Extracted records:

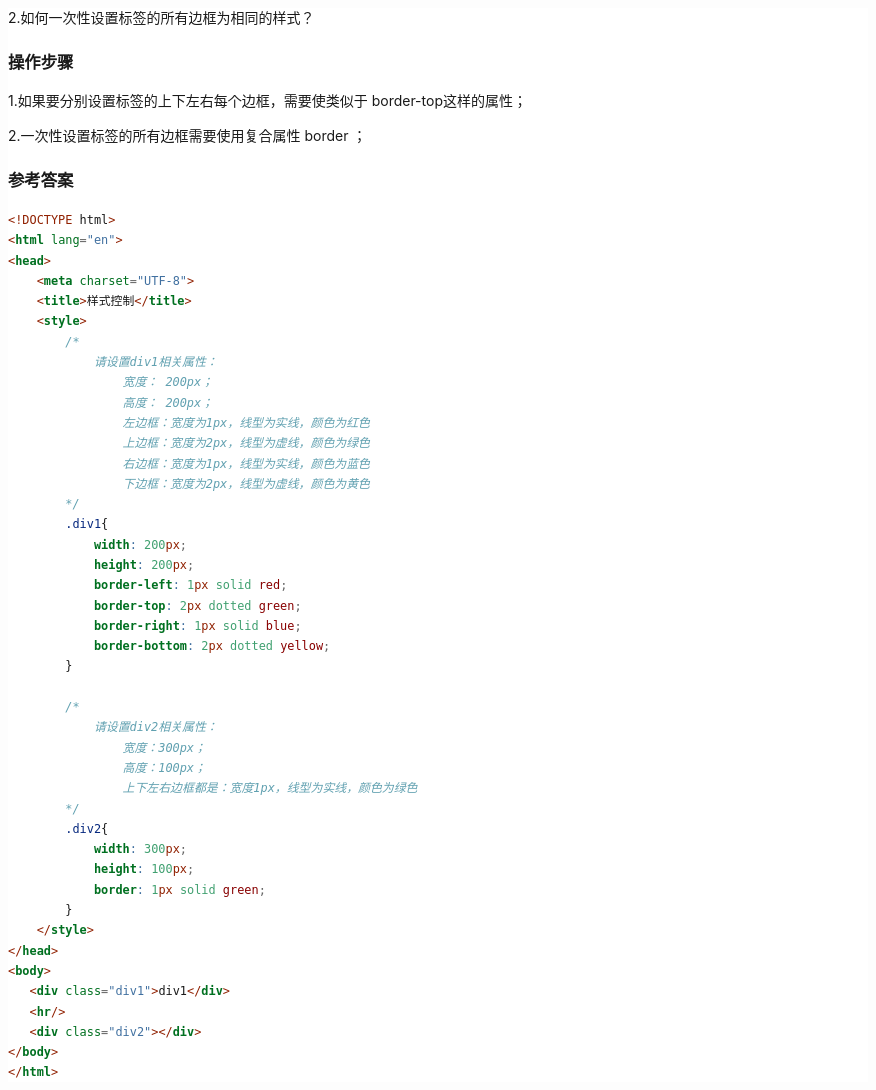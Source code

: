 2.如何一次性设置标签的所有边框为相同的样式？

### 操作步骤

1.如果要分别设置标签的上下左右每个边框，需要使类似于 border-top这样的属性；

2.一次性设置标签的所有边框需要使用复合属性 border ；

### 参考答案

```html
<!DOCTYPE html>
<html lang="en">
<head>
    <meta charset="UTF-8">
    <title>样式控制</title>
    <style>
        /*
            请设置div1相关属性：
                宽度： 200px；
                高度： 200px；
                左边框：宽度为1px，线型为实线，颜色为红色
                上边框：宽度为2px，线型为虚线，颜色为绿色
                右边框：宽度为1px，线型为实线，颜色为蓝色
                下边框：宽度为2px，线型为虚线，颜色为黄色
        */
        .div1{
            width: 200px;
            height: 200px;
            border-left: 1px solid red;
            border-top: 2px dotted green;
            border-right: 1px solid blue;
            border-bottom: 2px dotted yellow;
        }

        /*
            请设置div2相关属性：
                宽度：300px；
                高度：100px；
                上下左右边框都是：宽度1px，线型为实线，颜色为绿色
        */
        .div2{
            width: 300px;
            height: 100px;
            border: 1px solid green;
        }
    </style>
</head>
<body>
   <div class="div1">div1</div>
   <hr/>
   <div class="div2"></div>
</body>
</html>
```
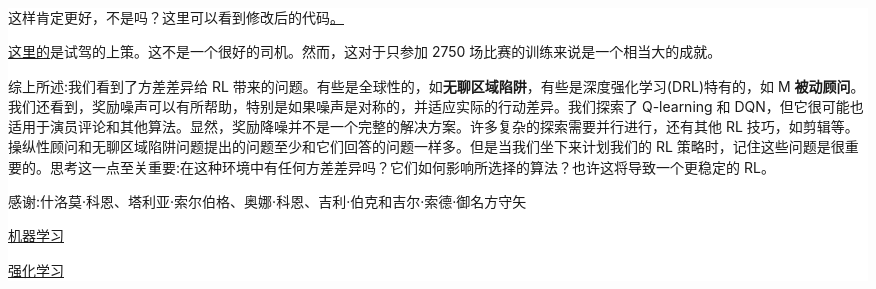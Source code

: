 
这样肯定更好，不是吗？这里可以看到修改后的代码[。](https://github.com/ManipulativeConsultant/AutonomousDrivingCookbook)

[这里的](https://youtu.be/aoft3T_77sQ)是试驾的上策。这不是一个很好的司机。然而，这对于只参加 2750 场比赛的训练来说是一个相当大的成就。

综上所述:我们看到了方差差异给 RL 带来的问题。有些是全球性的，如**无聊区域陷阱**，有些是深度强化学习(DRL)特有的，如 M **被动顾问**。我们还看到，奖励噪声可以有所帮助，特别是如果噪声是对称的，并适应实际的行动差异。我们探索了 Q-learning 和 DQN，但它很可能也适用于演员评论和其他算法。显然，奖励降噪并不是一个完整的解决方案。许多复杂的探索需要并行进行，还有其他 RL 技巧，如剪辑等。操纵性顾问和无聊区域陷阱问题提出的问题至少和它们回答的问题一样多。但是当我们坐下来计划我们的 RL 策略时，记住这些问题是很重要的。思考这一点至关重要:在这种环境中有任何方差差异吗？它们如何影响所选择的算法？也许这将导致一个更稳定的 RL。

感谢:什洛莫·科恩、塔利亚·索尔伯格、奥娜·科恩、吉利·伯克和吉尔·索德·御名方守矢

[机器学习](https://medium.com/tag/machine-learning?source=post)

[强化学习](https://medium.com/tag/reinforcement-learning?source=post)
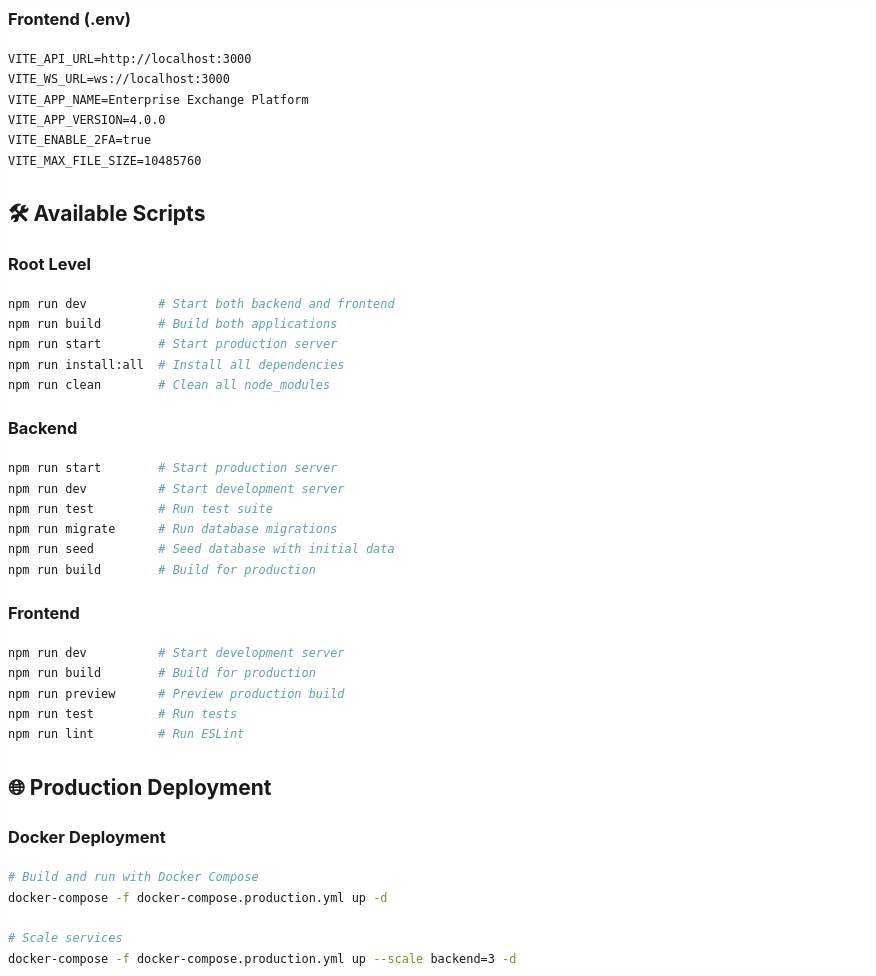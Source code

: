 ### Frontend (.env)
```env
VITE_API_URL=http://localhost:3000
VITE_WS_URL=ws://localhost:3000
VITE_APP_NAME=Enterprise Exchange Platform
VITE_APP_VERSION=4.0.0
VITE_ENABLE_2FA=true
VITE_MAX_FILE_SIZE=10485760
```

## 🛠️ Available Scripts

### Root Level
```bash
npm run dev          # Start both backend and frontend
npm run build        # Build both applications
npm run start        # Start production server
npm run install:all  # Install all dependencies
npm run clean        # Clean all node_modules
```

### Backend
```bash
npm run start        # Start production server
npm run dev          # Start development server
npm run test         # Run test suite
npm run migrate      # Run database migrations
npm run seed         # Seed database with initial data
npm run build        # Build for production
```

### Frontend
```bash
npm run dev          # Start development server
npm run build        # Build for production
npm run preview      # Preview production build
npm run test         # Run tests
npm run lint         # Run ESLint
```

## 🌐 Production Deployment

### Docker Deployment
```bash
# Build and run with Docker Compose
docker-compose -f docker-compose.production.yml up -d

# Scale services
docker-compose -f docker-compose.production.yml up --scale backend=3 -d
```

**To do**: Once the images are removed, print the remaining data exactly as it appears above.

**Written response**:
Source code

: 2.如何一次性设置标签的所有边框为相同的样式？

### 操作步骤

1.如果要分别设置标签的上下左右每个边框，需要使类似于 border-top这样的属性；

2.一次性设置标签的所有边框需要使用复合属性 border ；

### 参考答案

```html
<!DOCTYPE html>
<html lang="en">
<head>
    <meta charset="UTF-8">
    <title>样式控制</title>
    <style>
        /*
            请设置div1相关属性：
                宽度： 200px；
                高度： 200px；
                左边框：宽度为1px，线型为实线，颜色为红色
                上边框：宽度为2px，线型为虚线，颜色为绿色
                右边框：宽度为1px，线型为实线，颜色为蓝色
                下边框：宽度为2px，线型为虚线，颜色为黄色
        */
        .div1{
            width: 200px;
            height: 200px;
            border-left: 1px solid red;
            border-top: 2px dotted green;
            border-right: 1px solid blue;
            border-bottom: 2px dotted yellow;
        }

        /*
            请设置div2相关属性：
                宽度：300px；
                高度：100px；
                上下左右边框都是：宽度1px，线型为实线，颜色为绿色
        */
        .div2{
            width: 300px;
            height: 100px;
            border: 1px solid green;
        }
    </style>
</head>
<body>
   <div class="div1">div1</div>
   <hr/>
   <div class="div2"></div>
</body>
</html>
```
Source code

: 
这样肯定更好，不是吗？这里可以看到修改后的代码[。](https://github.com/ManipulativeConsultant/AutonomousDrivingCookbook)

[这里的](https://youtu.be/aoft3T_77sQ)是试驾的上策。这不是一个很好的司机。然而，这对于只参加 2750 场比赛的训练来说是一个相当大的成就。

综上所述:我们看到了方差差异给 RL 带来的问题。有些是全球性的，如**无聊区域陷阱**，有些是深度强化学习(DRL)特有的，如 M **被动顾问**。我们还看到，奖励噪声可以有所帮助，特别是如果噪声是对称的，并适应实际的行动差异。我们探索了 Q-learning 和 DQN，但它很可能也适用于演员评论和其他算法。显然，奖励降噪并不是一个完整的解决方案。许多复杂的探索需要并行进行，还有其他 RL 技巧，如剪辑等。操纵性顾问和无聊区域陷阱问题提出的问题至少和它们回答的问题一样多。但是当我们坐下来计划我们的 RL 策略时，记住这些问题是很重要的。思考这一点至关重要:在这种环境中有任何方差差异吗？它们如何影响所选择的算法？也许这将导致一个更稳定的 RL。

感谢:什洛莫·科恩、塔利亚·索尔伯格、奥娜·科恩、吉利·伯克和吉尔·索德·御名方守矢

[机器学习](https://medium.com/tag/machine-learning?source=post)

[强化学习](https://medium.com/tag/reinforcement-learning?source=post)
Source code

: ### Frontend (.env)
```env
VITE_API_URL=http://localhost:3000
VITE_WS_URL=ws://localhost:3000
VITE_APP_NAME=Enterprise Exchange Platform
VITE_APP_VERSION=4.0.0
VITE_ENABLE_2FA=true
VITE_MAX_FILE_SIZE=10485760
```

## 🛠️ Available Scripts

### Root Level
```bash
npm run dev          # Start both backend and frontend
npm run build        # Build both applications
npm run start        # Start production server
npm run install:all  # Install all dependencies
npm run clean        # Clean all node_modules
```

### Backend
```bash
npm run start        # Start production server
npm run dev          # Start development server
npm run test         # Run test suite
npm run migrate      # Run database migrations
npm run seed         # Seed database with initial data
npm run build        # Build for production
```

### Frontend
```bash
npm run dev          # Start development server
npm run build        # Build for production
npm run preview      # Preview production build
npm run test         # Run tests
npm run lint         # Run ESLint
```

## 🌐 Production Deployment

### Docker Deployment
```bash
# Build and run with Docker Compose
docker-compose -f docker-compose.production.yml up -d

# Scale services
docker-compose -f docker-compose.production.yml up --scale backend=3 -d
```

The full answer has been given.